**Data for analysis**
★ ★ ★ ★ ★

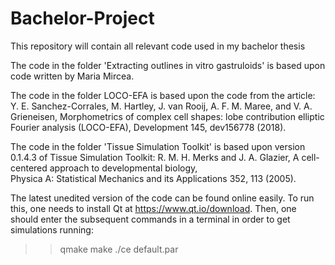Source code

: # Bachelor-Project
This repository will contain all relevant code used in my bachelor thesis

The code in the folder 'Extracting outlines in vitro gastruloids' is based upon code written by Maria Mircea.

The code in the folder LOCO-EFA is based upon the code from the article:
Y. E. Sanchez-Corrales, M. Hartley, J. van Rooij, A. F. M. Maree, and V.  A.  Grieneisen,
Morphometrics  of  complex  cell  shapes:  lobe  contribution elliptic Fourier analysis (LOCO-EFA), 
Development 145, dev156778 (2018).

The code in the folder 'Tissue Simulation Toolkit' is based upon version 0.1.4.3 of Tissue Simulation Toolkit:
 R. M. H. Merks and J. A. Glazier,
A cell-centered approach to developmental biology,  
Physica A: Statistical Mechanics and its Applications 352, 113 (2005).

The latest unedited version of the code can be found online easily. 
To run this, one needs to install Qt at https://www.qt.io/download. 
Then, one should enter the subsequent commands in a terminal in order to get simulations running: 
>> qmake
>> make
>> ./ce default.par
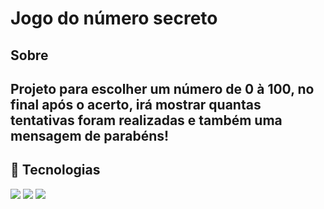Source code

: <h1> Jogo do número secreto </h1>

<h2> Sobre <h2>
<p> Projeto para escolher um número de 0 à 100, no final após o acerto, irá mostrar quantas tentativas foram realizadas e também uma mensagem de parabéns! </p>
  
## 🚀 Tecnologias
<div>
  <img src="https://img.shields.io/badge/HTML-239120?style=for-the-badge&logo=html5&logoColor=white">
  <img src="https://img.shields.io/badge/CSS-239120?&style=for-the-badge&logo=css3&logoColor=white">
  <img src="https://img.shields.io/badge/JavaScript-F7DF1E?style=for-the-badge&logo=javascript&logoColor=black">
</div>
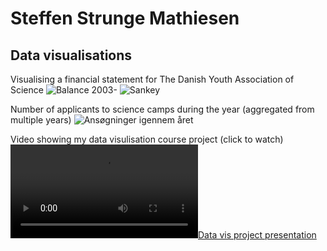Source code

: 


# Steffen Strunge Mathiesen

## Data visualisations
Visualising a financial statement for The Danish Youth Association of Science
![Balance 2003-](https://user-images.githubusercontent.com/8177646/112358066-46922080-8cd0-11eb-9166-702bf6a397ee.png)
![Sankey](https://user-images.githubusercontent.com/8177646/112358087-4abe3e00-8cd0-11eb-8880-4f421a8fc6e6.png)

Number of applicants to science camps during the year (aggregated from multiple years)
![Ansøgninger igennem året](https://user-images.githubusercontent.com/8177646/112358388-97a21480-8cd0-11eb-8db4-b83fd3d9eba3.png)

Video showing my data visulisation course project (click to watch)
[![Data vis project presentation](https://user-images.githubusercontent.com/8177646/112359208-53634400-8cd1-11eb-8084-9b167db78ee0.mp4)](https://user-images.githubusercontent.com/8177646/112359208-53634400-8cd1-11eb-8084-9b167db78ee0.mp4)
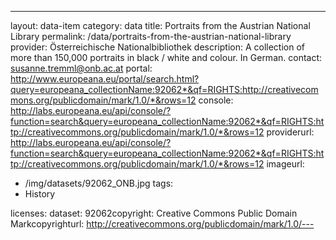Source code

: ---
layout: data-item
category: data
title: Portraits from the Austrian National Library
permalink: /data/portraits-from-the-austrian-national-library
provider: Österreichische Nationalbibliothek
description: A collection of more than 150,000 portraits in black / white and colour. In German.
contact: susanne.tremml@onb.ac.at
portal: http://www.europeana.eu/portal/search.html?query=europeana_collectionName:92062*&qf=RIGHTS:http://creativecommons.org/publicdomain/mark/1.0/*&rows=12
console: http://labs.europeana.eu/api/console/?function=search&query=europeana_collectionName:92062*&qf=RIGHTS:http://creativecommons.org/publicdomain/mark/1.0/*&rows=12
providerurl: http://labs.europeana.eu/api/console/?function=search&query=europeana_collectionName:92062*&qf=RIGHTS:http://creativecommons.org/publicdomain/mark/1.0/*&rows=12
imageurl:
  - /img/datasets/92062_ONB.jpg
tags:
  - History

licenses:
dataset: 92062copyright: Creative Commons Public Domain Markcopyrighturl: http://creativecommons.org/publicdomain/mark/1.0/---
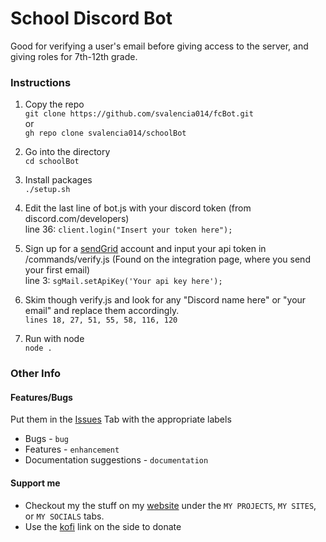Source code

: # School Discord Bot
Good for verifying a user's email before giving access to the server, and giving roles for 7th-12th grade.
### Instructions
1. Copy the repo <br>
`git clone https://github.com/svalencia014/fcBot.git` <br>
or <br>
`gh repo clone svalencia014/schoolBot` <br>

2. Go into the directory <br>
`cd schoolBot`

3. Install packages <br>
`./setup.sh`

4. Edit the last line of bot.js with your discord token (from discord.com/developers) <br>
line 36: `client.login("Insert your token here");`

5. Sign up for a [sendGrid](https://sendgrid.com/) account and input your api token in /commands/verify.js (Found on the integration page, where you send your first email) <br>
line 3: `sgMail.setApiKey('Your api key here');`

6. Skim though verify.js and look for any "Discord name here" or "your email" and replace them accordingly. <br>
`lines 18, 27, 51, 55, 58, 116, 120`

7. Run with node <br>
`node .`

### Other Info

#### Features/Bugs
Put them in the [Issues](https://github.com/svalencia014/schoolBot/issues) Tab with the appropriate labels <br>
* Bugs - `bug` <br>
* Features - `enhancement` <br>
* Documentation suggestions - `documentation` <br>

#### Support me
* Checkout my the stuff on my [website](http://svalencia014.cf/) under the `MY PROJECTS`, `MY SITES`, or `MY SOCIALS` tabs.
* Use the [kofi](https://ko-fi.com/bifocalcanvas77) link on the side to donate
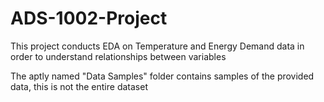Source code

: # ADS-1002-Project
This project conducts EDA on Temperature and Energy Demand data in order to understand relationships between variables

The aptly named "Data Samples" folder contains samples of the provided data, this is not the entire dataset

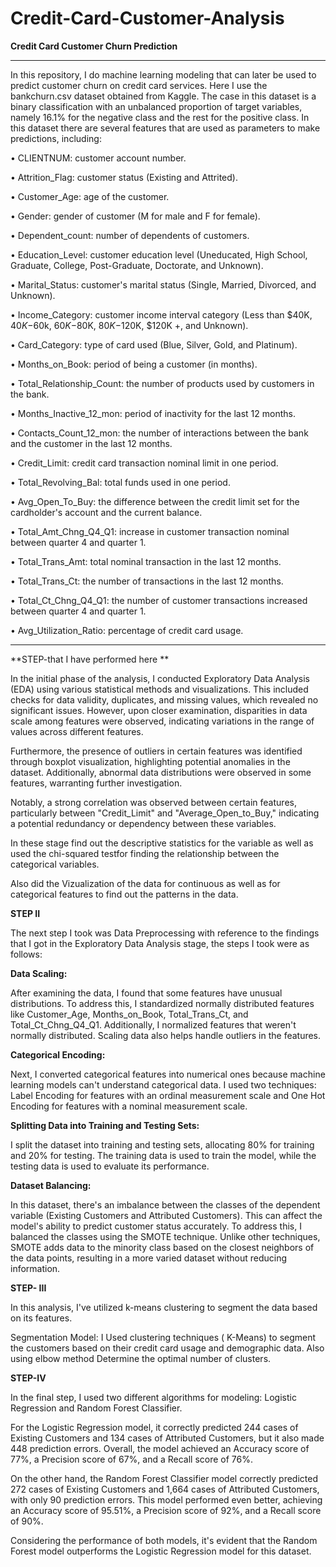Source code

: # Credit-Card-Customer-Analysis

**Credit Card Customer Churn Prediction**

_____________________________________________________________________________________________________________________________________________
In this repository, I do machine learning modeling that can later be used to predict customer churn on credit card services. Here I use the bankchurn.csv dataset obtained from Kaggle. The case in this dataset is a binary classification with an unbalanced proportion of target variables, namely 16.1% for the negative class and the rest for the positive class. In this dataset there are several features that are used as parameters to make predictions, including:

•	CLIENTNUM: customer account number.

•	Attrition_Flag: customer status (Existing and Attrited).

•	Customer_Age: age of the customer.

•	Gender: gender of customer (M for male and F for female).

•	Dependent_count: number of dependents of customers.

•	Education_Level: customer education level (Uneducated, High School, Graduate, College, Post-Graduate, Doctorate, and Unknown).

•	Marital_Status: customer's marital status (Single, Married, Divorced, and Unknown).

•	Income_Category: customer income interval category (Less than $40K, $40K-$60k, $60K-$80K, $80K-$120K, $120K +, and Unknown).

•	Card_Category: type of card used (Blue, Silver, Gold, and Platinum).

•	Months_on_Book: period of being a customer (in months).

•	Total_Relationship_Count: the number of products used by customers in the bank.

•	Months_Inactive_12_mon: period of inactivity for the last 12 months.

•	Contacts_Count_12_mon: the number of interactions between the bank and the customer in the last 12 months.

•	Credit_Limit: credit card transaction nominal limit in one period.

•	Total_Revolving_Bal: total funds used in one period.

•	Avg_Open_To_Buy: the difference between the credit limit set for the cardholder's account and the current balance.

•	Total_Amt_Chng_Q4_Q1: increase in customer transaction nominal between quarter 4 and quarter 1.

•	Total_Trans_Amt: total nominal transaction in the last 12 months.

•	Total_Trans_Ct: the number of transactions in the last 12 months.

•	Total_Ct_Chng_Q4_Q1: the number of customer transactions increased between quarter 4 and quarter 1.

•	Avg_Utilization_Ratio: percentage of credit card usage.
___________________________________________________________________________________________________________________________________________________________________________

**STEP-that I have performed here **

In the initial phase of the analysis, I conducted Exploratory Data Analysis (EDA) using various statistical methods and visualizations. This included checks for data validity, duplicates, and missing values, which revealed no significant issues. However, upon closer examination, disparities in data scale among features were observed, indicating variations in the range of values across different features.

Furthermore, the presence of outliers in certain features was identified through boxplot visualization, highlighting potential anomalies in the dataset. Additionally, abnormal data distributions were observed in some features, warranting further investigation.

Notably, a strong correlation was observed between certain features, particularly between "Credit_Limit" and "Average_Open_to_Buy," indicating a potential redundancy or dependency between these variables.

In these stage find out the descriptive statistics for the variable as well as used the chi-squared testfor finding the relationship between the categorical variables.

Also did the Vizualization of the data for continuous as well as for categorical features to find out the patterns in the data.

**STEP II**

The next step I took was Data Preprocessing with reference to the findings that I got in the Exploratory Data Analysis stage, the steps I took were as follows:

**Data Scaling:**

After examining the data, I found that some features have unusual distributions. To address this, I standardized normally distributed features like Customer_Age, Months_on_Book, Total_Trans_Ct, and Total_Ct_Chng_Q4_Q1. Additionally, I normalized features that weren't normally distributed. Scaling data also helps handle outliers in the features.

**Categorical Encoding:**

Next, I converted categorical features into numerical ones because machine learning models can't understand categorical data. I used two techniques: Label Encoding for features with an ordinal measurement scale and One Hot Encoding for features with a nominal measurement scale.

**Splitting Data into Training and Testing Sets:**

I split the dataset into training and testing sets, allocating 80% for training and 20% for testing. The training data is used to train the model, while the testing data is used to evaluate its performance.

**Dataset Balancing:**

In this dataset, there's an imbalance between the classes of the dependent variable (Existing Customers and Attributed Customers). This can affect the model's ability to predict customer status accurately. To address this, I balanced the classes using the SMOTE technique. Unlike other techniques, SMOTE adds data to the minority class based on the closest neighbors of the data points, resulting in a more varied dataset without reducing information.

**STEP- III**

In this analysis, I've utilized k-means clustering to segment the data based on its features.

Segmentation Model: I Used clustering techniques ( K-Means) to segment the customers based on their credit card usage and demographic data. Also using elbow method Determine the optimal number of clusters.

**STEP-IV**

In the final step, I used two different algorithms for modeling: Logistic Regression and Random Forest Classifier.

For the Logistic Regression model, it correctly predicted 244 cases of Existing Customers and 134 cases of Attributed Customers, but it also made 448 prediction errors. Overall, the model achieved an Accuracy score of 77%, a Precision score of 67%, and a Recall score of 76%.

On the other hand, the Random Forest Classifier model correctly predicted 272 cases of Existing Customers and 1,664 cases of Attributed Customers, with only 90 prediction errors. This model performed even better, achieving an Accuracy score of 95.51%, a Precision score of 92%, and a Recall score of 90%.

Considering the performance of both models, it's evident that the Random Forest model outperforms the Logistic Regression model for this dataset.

★ ★ ★ ★ ★

**Work request**
Reproduce exactly the stretch of the material above that starts at the line with "Y. E. Sanchez-Corrales, M." and ends at the line with "Development 145, dev156778 (2018).", both included, and nothing else.

**Solved problem**
Y. E. Sanchez-Corrales, M. Hartley, J. van Rooij, A. F. M. Maree, and V.  A.  Grieneisen,
Morphometrics  of  complex  cell  shapes:  lobe  contribution elliptic Fourier analysis (LOCO-EFA), 
Development 145, dev156778 (2018).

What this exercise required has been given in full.